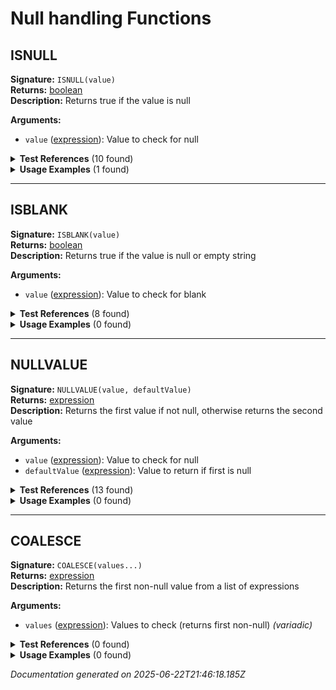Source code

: # Null handling Functions


## ISNULL

**Signature:** `ISNULL(value)`  
**Returns:** [boolean](../types.md#boolean)  
**Description:** Returns true if the value is null

**Arguments:**
- `value` ([expression](../types.md#expression)): Value to check for null


<details>
<summary><strong>Test References</strong> (10 found)</summary>

- **if-function.test.js** (1 reference)
  - [Line 72](/tests/if-function.test.js#L72): `const result = evaluateFormula('IF(ISNULL(revenue), "No revenue", "Has revenue")', testContext);`

- **logical-operators-functions.test.js** (2 references)
  - [Line 97](/tests/logical-operators-functions.test.js#L97): `const result = evaluateFormula('AND(ISNULL(revenue), ISBLANK(note))', testContext);`
  - [Line 102](/tests/logical-operators-functions.test.js#L102): `const result = evaluateFormula('OR(ISNULL(revenue), revenue > 1000)', testContext);`

- **multi-level-relationships.test.js** (1 reference)
  - [Line 129](/tests/multi-level-relationships.test.js#L129): `const result = evaluateFormula('IF(ISNULL(merchant_rel.main_rep_rel.user_rel.status), "No Status", merchant_rel.main_rep_rel.user_rel.status)', multiLevelContext);`

- **null-handling.test.js** (6 references)
  - [Line 12](/tests/null-handling.test.js#L12): `const result = evaluateFormula('ISNULL(note)', testContext);`
  - [Line 17](/tests/null-handling.test.js#L17): `const result = evaluateFormula('ISNULL(NULL)', testContext);`
  - [Line 53](/tests/null-handling.test.js#L53): `const result = evaluateFormula('IF(ISNULL(note), "No note", note)', testContext);`
  - [Line 71](/tests/null-handling.test.js#L71): `() => evaluateFormula('ISNULL()', testContext),`
  - [Line 79](/tests/null-handling.test.js#L79): `() => evaluateFormula('ISNULL(note, amount)', testContext),`
  - [Line 119](/tests/null-handling.test.js#L119): `const result = evaluateFormula('ISNULL("hello")', testContext);`
</details>

<details>
<summary><strong>Usage Examples</strong> (1 found)</summary>

- **examples/table/submission/null_safety_check.formula** (1 reference)
  - [Line 1](/examples/table/submission/null_safety_check.formula#L1): `IF(ISNULL(merchant_rel.business_name), "NO MERCHANT", merchant_rel.business_name) & " | Amount: " & IF(ISNULL(amount), "N/A", STRING(amount)) & " | Reps: " & STRING(IF(ISNULL(COUNT_AGG(rep_links_submission, id)), 0, COUNT_AGG(rep_links_submission, id)))`
</details>

---

## ISBLANK

**Signature:** `ISBLANK(value)`  
**Returns:** [boolean](../types.md#boolean)  
**Description:** Returns true if the value is null or empty string

**Arguments:**
- `value` ([expression](../types.md#expression)): Value to check for blank


<details>
<summary><strong>Test References</strong> (8 found)</summary>

- **logical-operators-functions.test.js** (1 reference)
  - [Line 97](/tests/logical-operators-functions.test.js#L97): `const result = evaluateFormula('AND(ISNULL(revenue), ISBLANK(note))', testContext);`

- **null-handling.test.js** (7 references)
  - [Line 32](/tests/null-handling.test.js#L32): `const result = evaluateFormula('ISBLANK(note)', testContext);`
  - [Line 37](/tests/null-handling.test.js#L37): `const result = evaluateFormula('ISBLANK(NULL)', testContext);`
  - [Line 103](/tests/null-handling.test.js#L103): `() => evaluateFormula('ISBLANK()', testContext),`
  - [Line 111](/tests/null-handling.test.js#L111): `() => evaluateFormula('ISBLANK(note, amount)', testContext),`
  - [Line 137](/tests/null-handling.test.js#L137): `const result = evaluateFormula('ISBLANK("test")', testContext);`
  - [Line 149](/tests/null-handling.test.js#L149): `const result = evaluateFormula('IF(ISBLANK(revenue), NULLVALUE(cost, 0), revenue)', testContext);`
  - [Line 164](/tests/null-handling.test.js#L164): `const result = evaluateFormula('STRING(NULLVALUE(revenue, 0)) & " (empty: " & STRING(ISBLANK(revenue)) & ")"', testContext);`
</details>

<details>
<summary><strong>Usage Examples</strong> (0 found)</summary>

No usage examples found for this function.
</details>

---

## NULLVALUE

**Signature:** `NULLVALUE(value, defaultValue)`  
**Returns:** [expression](../types.md#expression)  
**Description:** Returns the first value if not null, otherwise returns the second value

**Arguments:**
- `value` ([expression](../types.md#expression)): Value to check for null
- `defaultValue` ([expression](../types.md#expression)): Value to return if first is null


<details>
<summary><strong>Test References</strong> (13 found)</summary>

- **null-handling.test.js** (13 references)
  - [Line 22](/tests/null-handling.test.js#L22): `const result = evaluateFormula('NULLVALUE(note, "No note")', testContext);`
  - [Line 27](/tests/null-handling.test.js#L27): `const result = evaluateFormula('NULLVALUE(NULL, "Default")', testContext);`
  - [Line 48](/tests/null-handling.test.js#L48): `const result = evaluateFormula('NULLVALUE(note, "Empty") & " - " & STRING(amount)', testContext);`
  - [Line 58](/tests/null-handling.test.js#L58): `const result = evaluateFormula('NULLVALUE(amount, 0) + 100', testContext);`
  - [Line 64](/tests/null-handling.test.js#L64): `const result = evaluateFormula('NULLVALUE(merchant_rel.business_name, "Unknown Business")', relationshipContext);`
  - [Line 87](/tests/null-handling.test.js#L87): `() => evaluateFormula('NULLVALUE(note)', testContext),`
  - [Line 95](/tests/null-handling.test.js#L95): `() => evaluateFormula('NULLVALUE(note, "default", "extra")', testContext),`
  - [Line 125](/tests/null-handling.test.js#L125): `const result = evaluateFormula('NULLVALUE(NULL, "default")', testContext);`
  - [Line 131](/tests/null-handling.test.js#L131): `const result = evaluateFormula('NULLVALUE("maybe null", "definitely not null")', testContext);`
  - [Line 143](/tests/null-handling.test.js#L143): `const result = evaluateFormula('NULLVALUE("maybe null", "default") & " value"', testContext);`
  - [Line 149](/tests/null-handling.test.js#L149): `const result = evaluateFormula('IF(ISBLANK(revenue), NULLVALUE(cost, 0), revenue)', testContext);`
  - [Line 156](/tests/null-handling.test.js#L156): `() => evaluateFormula('NULLVALUE(revenue, "string default")', testContext),`
  - [Line 164](/tests/null-handling.test.js#L164): `const result = evaluateFormula('STRING(NULLVALUE(revenue, 0)) & " (empty: " & STRING(ISBLANK(revenue)) & ")"', testContext);`
</details>

<details>
<summary><strong>Usage Examples</strong> (0 found)</summary>

No usage examples found for this function.
</details>

---

## COALESCE

**Signature:** `COALESCE(values...)`  
**Returns:** [expression](../types.md#expression)  
**Description:** Returns the first non-null value from a list of expressions

**Arguments:**
- `values` ([expression](../types.md#expression)): Values to check (returns first non-null) *(variadic)*


<details>
<summary><strong>Test References</strong> (0 found)</summary>

No test references found for this function.
</details>

<details>
<summary><strong>Usage Examples</strong> (0 found)</summary>

No usage examples found for this function.
</details>


*Documentation generated on 2025-06-22T21:46:18.185Z*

+++

◆ **YOUR INSTRUCTIONS**
Drop the pictures; repeat the listing above exactly.

◆ **RESULT FOR THIS EXERCISE**
Source code

: # Null handling Functions


## ISNULL

**Signature:** `ISNULL(value)`  
**Returns:** [boolean](../types.md#boolean)  
**Description:** Returns true if the value is null

**Arguments:**
- `value` ([expression](../types.md#expression)): Value to check for null


<details>
<summary><strong>Test References</strong> (10 found)</summary>

- **if-function.test.js** (1 reference)
  - [Line 72](/tests/if-function.test.js#L72): `const result = evaluateFormula('IF(ISNULL(revenue), "No revenue", "Has revenue")', testContext);`

- **logical-operators-functions.test.js** (2 references)
  - [Line 97](/tests/logical-operators-functions.test.js#L97): `const result = evaluateFormula('AND(ISNULL(revenue), ISBLANK(note))', testContext);`
  - [Line 102](/tests/logical-operators-functions.test.js#L102): `const result = evaluateFormula('OR(ISNULL(revenue), revenue > 1000)', testContext);`

- **multi-level-relationships.test.js** (1 reference)
  - [Line 129](/tests/multi-level-relationships.test.js#L129): `const result = evaluateFormula('IF(ISNULL(merchant_rel.main_rep_rel.user_rel.status), "No Status", merchant_rel.main_rep_rel.user_rel.status)', multiLevelContext);`

- **null-handling.test.js** (6 references)
  - [Line 12](/tests/null-handling.test.js#L12): `const result = evaluateFormula('ISNULL(note)', testContext);`
  - [Line 17](/tests/null-handling.test.js#L17): `const result = evaluateFormula('ISNULL(NULL)', testContext);`
  - [Line 53](/tests/null-handling.test.js#L53): `const result = evaluateFormula('IF(ISNULL(note), "No note", note)', testContext);`
  - [Line 71](/tests/null-handling.test.js#L71): `() => evaluateFormula('ISNULL()', testContext),`
  - [Line 79](/tests/null-handling.test.js#L79): `() => evaluateFormula('ISNULL(note, amount)', testContext),`
  - [Line 119](/tests/null-handling.test.js#L119): `const result = evaluateFormula('ISNULL("hello")', testContext);`
</details>

<details>
<summary><strong>Usage Examples</strong> (1 found)</summary>

- **examples/table/submission/null_safety_check.formula** (1 reference)
  - [Line 1](/examples/table/submission/null_safety_check.formula#L1): `IF(ISNULL(merchant_rel.business_name), "NO MERCHANT", merchant_rel.business_name) & " | Amount: " & IF(ISNULL(amount), "N/A", STRING(amount)) & " | Reps: " & STRING(IF(ISNULL(COUNT_AGG(rep_links_submission, id)), 0, COUNT_AGG(rep_links_submission, id)))`
</details>

---

## ISBLANK

**Signature:** `ISBLANK(value)`  
**Returns:** [boolean](../types.md#boolean)  
**Description:** Returns true if the value is null or empty string

**Arguments:**
- `value` ([expression](../types.md#expression)): Value to check for blank


<details>
<summary><strong>Test References</strong> (8 found)</summary>

- **logical-operators-functions.test.js** (1 reference)
  - [Line 97](/tests/logical-operators-functions.test.js#L97): `const result = evaluateFormula('AND(ISNULL(revenue), ISBLANK(note))', testContext);`

- **null-handling.test.js** (7 references)
  - [Line 32](/tests/null-handling.test.js#L32): `const result = evaluateFormula('ISBLANK(note)', testContext);`
  - [Line 37](/tests/null-handling.test.js#L37): `const result = evaluateFormula('ISBLANK(NULL)', testContext);`
  - [Line 103](/tests/null-handling.test.js#L103): `() => evaluateFormula('ISBLANK()', testContext),`
  - [Line 111](/tests/null-handling.test.js#L111): `() => evaluateFormula('ISBLANK(note, amount)', testContext),`
  - [Line 137](/tests/null-handling.test.js#L137): `const result = evaluateFormula('ISBLANK("test")', testContext);`
  - [Line 149](/tests/null-handling.test.js#L149): `const result = evaluateFormula('IF(ISBLANK(revenue), NULLVALUE(cost, 0), revenue)', testContext);`
  - [Line 164](/tests/null-handling.test.js#L164): `const result = evaluateFormula('STRING(NULLVALUE(revenue, 0)) & " (empty: " & STRING(ISBLANK(revenue)) & ")"', testContext);`
</details>

<details>
<summary><strong>Usage Examples</strong> (0 found)</summary>

No usage examples found for this function.
</details>

---

## NULLVALUE

**Signature:** `NULLVALUE(value, defaultValue)`  
**Returns:** [expression](../types.md#expression)  
**Description:** Returns the first value if not null, otherwise returns the second value

**Arguments:**
- `value` ([expression](../types.md#expression)): Value to check for null
- `defaultValue` ([expression](../types.md#expression)): Value to return if first is null


<details>
<summary><strong>Test References</strong> (13 found)</summary>

- **null-handling.test.js** (13 references)
  - [Line 22](/tests/null-handling.test.js#L22): `const result = evaluateFormula('NULLVALUE(note, "No note")', testContext);`
  - [Line 27](/tests/null-handling.test.js#L27): `const result = evaluateFormula('NULLVALUE(NULL, "Default")', testContext);`
  - [Line 48](/tests/null-handling.test.js#L48): `const result = evaluateFormula('NULLVALUE(note, "Empty") & " - " & STRING(amount)', testContext);`
  - [Line 58](/tests/null-handling.test.js#L58): `const result = evaluateFormula('NULLVALUE(amount, 0) + 100', testContext);`
  - [Line 64](/tests/null-handling.test.js#L64): `const result = evaluateFormula('NULLVALUE(merchant_rel.business_name, "Unknown Business")', relationshipContext);`
  - [Line 87](/tests/null-handling.test.js#L87): `() => evaluateFormula('NULLVALUE(note)', testContext),`
  - [Line 95](/tests/null-handling.test.js#L95): `() => evaluateFormula('NULLVALUE(note, "default", "extra")', testContext),`
  - [Line 125](/tests/null-handling.test.js#L125): `const result = evaluateFormula('NULLVALUE(NULL, "default")', testContext);`
  - [Line 131](/tests/null-handling.test.js#L131): `const result = evaluateFormula('NULLVALUE("maybe null", "definitely not null")', testContext);`
  - [Line 143](/tests/null-handling.test.js#L143): `const result = evaluateFormula('NULLVALUE("maybe null", "default") & " value"', testContext);`
  - [Line 149](/tests/null-handling.test.js#L149): `const result = evaluateFormula('IF(ISBLANK(revenue), NULLVALUE(cost, 0), revenue)', testContext);`
  - [Line 156](/tests/null-handling.test.js#L156): `() => evaluateFormula('NULLVALUE(revenue, "string default")', testContext),`
  - [Line 164](/tests/null-handling.test.js#L164): `const result = evaluateFormula('STRING(NULLVALUE(revenue, 0)) & " (empty: " & STRING(ISBLANK(revenue)) & ")"', testContext);`
</details>

<details>
<summary><strong>Usage Examples</strong> (0 found)</summary>

No usage examples found for this function.
</details>

---

## COALESCE

**Signature:** `COALESCE(values...)`  
**Returns:** [expression](../types.md#expression)  
**Description:** Returns the first non-null value from a list of expressions

**Arguments:**
- `values` ([expression](../types.md#expression)): Values to check (returns first non-null) *(variadic)*


<details>
<summary><strong>Test References</strong> (0 found)</summary>

No test references found for this function.
</details>

<details>
<summary><strong>Usage Examples</strong> (0 found)</summary>

No usage examples found for this function.
</details>


*Documentation generated on 2025-06-22T21:46:18.185Z*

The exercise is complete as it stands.